Troubles: Mamodupi Mohlala-Mulaudzi, the chief executive of the Estate Agency Affairs Board faced allegations of corruption and nepotism. (Bongiwe Gumede/Foto24/Gallo Images)
The appointment of an interim leadership to head the embattled Estate Agency Affairs Board by the human settlements, water and sanitation minister, Lindiwe Sisulu, has come under fire.
Democratic Alliance MP Emma Powell has challenged the legality of the appointment of the interim board, made in July, on the grounds that it was carried out without any legislative basis.
Powell said Sisulu made the appointment while waiting for the gazetting of new regulations, contained in the new Property Practitioners Act. She said Sisulu appeared to have made the appointment “without an explicit legislative prescription allowing for this to be done”.
The estate agency board made headlines recently with claims that its chairperson, Nkosinathi Biko, had sat on a dossier of damning corruption and nepotism allegations against its chief executive, Mamodupi Mohlala-Mulaudzi in January. Then, in April, she was appointed the deputy chairperson of the SABC board.
Mohlala-Mulaudzi has been mired in controversy in both posts.
At the SABC, she has allegedly been receiving board fees, despite regulations stating that employees of public entities who sit on the board should not be paid.
In September, staff on the estate agency board submitted the dossier to Biko and the director general of human settlements, Mbulelo Tshangana.
Powell said the board’s leaders had informed the portfolio committee on human settlements last month that, although legislation made no explicit allowance for the appointment of an interim board, the minister had relied on the principles of “good governance” to do so.
“Either this board has been validly appointed in terms of an Act of law or it has not,” Powell said. “If the EAAB [Estate Agency Affairs Board] has not been validly appointed, it may mean that everything done by the board is illegal; this includes things such as the issue of fidelity fund certificates.
“It could mean that every single fidelity fund certificate issued to agents is completely invalid in law, with far reaching consequences,” she added.
Last month, Sisulu wrote to Biko, giving him seven days to provide her with an action plan of how the crisis facing the entity, which has gone through three chief executives and five chief financial officers in the past five years, would be resolved.
Sisulu’s spokesperson, Makhosini Mgitywa, said the minister would be meeting with the board this week to try to resolve the “regrettable” challenges faced by the entity. He said the interim board’s appointment was procedurally correct and that the process of appointing a permanent board would begin early next year.

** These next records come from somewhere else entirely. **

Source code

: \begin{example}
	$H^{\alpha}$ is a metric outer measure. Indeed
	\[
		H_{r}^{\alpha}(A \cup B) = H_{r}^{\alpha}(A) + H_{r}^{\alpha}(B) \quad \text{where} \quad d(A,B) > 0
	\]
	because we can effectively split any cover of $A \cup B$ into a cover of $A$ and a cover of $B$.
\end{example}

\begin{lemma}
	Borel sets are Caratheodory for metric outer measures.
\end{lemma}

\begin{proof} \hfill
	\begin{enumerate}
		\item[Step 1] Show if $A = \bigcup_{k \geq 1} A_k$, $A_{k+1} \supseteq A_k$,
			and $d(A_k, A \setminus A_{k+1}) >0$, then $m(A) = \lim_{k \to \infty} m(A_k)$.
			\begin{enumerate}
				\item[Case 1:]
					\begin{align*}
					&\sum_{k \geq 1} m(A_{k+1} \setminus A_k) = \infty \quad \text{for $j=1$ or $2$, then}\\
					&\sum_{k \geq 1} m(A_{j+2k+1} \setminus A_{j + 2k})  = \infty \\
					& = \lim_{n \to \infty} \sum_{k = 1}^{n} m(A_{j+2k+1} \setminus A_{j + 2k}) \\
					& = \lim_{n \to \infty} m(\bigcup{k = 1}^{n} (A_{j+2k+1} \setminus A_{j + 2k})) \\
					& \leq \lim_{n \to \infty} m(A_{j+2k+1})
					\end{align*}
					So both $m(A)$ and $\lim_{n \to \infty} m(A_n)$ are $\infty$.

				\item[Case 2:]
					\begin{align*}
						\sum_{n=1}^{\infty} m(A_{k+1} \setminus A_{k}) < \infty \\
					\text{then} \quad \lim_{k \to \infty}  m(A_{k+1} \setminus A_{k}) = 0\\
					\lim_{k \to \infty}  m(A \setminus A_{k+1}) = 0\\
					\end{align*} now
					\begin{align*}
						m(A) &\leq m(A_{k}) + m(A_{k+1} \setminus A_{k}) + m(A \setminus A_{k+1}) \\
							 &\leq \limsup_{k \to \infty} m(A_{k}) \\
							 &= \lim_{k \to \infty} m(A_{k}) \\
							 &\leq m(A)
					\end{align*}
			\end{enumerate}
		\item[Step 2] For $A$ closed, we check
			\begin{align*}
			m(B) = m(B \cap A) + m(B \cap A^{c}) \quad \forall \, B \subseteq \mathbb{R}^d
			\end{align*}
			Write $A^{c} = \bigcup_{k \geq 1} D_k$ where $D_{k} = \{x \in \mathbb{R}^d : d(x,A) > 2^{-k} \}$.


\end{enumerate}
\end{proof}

Mgitywa said Sisulu had written to the board regarding the allegations against Mohlala-Mulaudzi and would discuss their response with them next week.

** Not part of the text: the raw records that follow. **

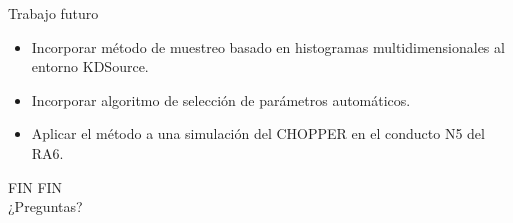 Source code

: \documentclass[aspectratio=169,english]{beamer}
\begin{document}
\begin{frame}{Trabajo futuro}

    \begin{itemize}
        \item Incorporar método de muestreo basado en histogramas multidimensionales al entorno KDSource.\\
        \item Incorporar algoritmo de selección de parámetros automáticos.\\
        \item Aplicar el método a una simulación del CHOPPER en el conducto N5 del RA6. \\
    \end{itemize}


\end{frame}

\begin{frame}{FIN}
    \centering
    \Huge{FIN\\}
    \vspace{1cm}
    \LARGE{¿Preguntas?}
\end{frame}



\end{document}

The minister is yet to respond to written parliamentary questions submitted last month by Powell about the appointment of ANC Women’s League president Bathabile Dlamini as chairperson of the Social Housing Regulatory Agency, and about the department’s national rapid response task team.
Whistle-blowers in the department claimed the team, most of whose members were part of Sisulu’s campaign for the ANC presidency in 2017, had been appointed by her to further her bid for the post in 2022.

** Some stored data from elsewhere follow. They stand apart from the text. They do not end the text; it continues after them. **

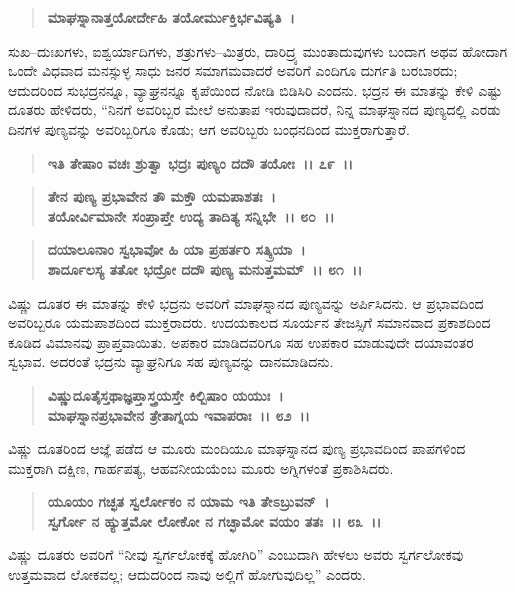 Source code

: \begin{verse}
\textbf{ಮಾಘಸ್ನಾನಾತ್ತಯೋರ್ದೇಹಿ ತಯೋರ್ಮುಕ್ತಿರ್ಭವಿಷ್ಯತಿ~।}
\end{verse}

ಸುಖ–ದುಃಖಗಳು, ಐಶ್ವರ್ಯಾದಿಗಳು, ಶತ್ರುಗಳು–ಮಿತ್ರರು, ದಾರಿದ್ರ್ಯ ಮುಂತಾದುವುಗಳು ಬಂದಾಗ ಅಥವ ಹೋದಾಗ ಒಂದೇ ವಿಧವಾದ ಮನಸ್ಸುಳ್ಳ ಸಾಧು ಜನರ ಸಮಾಗಮವಾದರೆ ಅವರಿಗೆ ಎಂದಿಗೂ ದುರ್ಗತಿ ಬರಬಾರದು; ಆದುದರಿಂದ ಸುಭದ್ರನನ್ನೂ, ವ್ಯಾಘ್ರನನ್ನೂ ಕೃಪೆಯಿಂದ ನೋಡಿ ಬಿಡಿಸಿರಿ ಎಂದನು. ಭದ್ರನ ಈ ಮಾತನ್ನು ಕೇಳಿ ಎಷ್ಟು ದೂತರು ಹೇಳಿದರು, “ನಿನಗೆ ಅವರಿಬ್ಬರ ಮೇಲೆ ಅನುತಾಪ ಇರುವುದಾದರೆ, ನಿನ್ನ ಮಾಘಸ್ನಾನದ ಪುಣ್ಯದಲ್ಲಿ ಎರಡು ದಿನಗಳ ಪುಣ್ಯವನ್ನು ಅವರಿಬ್ಬರಿಗೂ ಕೊಡು; ಆಗ ಅವರಿಬ್ಬರು ಬಂಧನದಿಂದ ಮುಕ್ತರಾಗುತ್ತಾರೆ.

\begin{verse}
\textbf{ಇತಿ ತೇಷಾಂ ವಚಃ ಶ್ರುತ್ವಾ ಭದ್ರಃ ಪುಣ್ಯಂ ದದೌ ತಯೋಃ~।। ೭೯~।।} 
\end{verse}

\begin{verse}
\textbf{ತೇನ ಪುಣ್ಯ ಪ್ರಭಾವೇನ ತೌ ಮಕ್ತೌ ಯಮಪಾಶತಃ~।}\\\textbf{ತಯೋರ್ವಿಮಾನೇ ಸಂಪ್ರಾಪ್ತೇ ಉದ್ಯ ತಾದಿತ್ಯ ಸನ್ನಿಭೇ~।। ೮೦~।। }
\end{verse}

\begin{verse}
\textbf{ದಯಾಲೂನಾಂ ಸ್ವಭಾವೋ ಹಿ ಯಾ ಪ್ರಹರ್ತರಿ ಸತ್ಕ್ರಿಯಾ~।}\\\textbf{ಶಾರ್ದೂಲಸ್ಯ ತತೋ ಭದ್ರೋ ದದೌ ಪುಣ್ಯ ಮನುತ್ತಮಮ್~।। ೮೧~।।}
\end{verse}

ವಿಷ್ಣು ದೂತರ ಈ ಮಾತನ್ನು ಕೇಳಿ ಭದ್ರನು ಅವರಿಗೆ ಮಾಘಸ್ನಾನದ ಪುಣ್ಯವನ್ನು ಅರ್ಪಿಸಿದನು. ಆ ಪ್ರಭಾವದಿಂದ ಅವರಿಬ್ಬರೂ ಯಮಪಾಶದಿಂದ ಮುಕ್ತರಾದರು. ಉದಯಕಾಲದ ಸೂರ್ಯನ ತೇಜಸ್ಸಿಗೆ ಸಮಾನವಾದ ಪ್ರಕಾಶದಿಂದ ಕೂಡಿದ ವಿಮಾನವು ಪ್ರಾಪ್ತವಾಯಿತು. ಅಪಕಾರ ಮಾಡಿದವರಿಗೂ ಸಹ ಉಪಕಾರ ಮಾಡುವುದೇ ದಯಾವಂತರ ಸ್ವಭಾವ. ಅದರಂತೆ ಭದ್ರನು ವ್ಯಾಘ್ರನಿಗೂ ಸಹ ಪುಣ್ಯವನ್ನು ದಾನಮಾಡಿದನು.

\begin{verse}
\textbf{ವಿಷ್ಣುದೂತೈಸ್ತಥಾಜ್ಞಪ್ತಾಸ್ತ್ರಯಸ್ತೇ ಕಿಲ್ಬಿಷಾಂ ಯಯುಃ~।}\\\textbf{ಮಾಘಸ್ನಾನಪ್ರಭಾವೇನ ತ್ರೇತಾಗ್ನಯ ಇವಾಪರಾಃ~।। ೮೨~।।}
\end{verse}

ವಿಷ್ಣು ದೂತರಿಂದ ಆಜ್ಞೆ ಪಡೆದ ಆ ಮೂರು ಮಂದಿಯೂ ಮಾಘಸ್ನಾನದ ಪುಣ್ಯ ಪ್ರಭಾವದಿಂದ ಪಾಪಗಳಿಂದ ಮುಕ್ತರಾಗಿ ದಕ್ಷಿಣ, ಗಾರ್ಹಪತ್ಯ, ಆಹವನೀಯಯೆಂಬ ಮೂರು ಅಗ್ನಿಗಳಂತೆ ಪ್ರಕಾಶಿಸಿದರು.

\begin{verse}
\textbf{ಯೂಯಂ ಗಚ್ಛತ ಸ್ವರ್ಲೋಕಂ ನ ಯಾಮ ಇತಿ ತೇಽಬ್ರುವನ್~।}\\\textbf{ಸ್ವರ್ಗೋ ನ ಹ್ಯುತ್ತಮೋ ಲೋಕೋ ನ ಗಚ್ಛಾಮೋ ವಯಂ ತತಃ~।। ೮೩~।।}
\end{verse}

ವಿಷ್ಣು ದೂತರು ಅವರಿಗೆ “ನೀವು ಸ್ವರ್ಗಲೋಕಕ್ಕೆ ಹೋಗಿರಿ” ಎಂಬುದಾಗಿ ಹೇಳಲು ಅವರು ಸ್ವರ್ಗಲೋಕವು ಉತ್ತಮವಾದ ಲೋಕವಲ್ಲ; ಆದುದರಿಂದ ನಾವು ಅಲ್ಲಿಗೆ ಹೋಗುವುದಿಲ್ಲ” ಎಂದರು.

At the time, Sisulu denied the claim that the appointment of the task team — at an annual cost of R13.9-million — was a move to bankroll her campaign, saying its members were all experts who would act as an interface between the ministry and the public.
Powell will ask the public protector and the Public Service Commission to investigate the appointments once she has received the responses to her written parliamentary questions, which Sisulu was meant to have submitted within 10 days. Powell said this week that she had received “no responses”.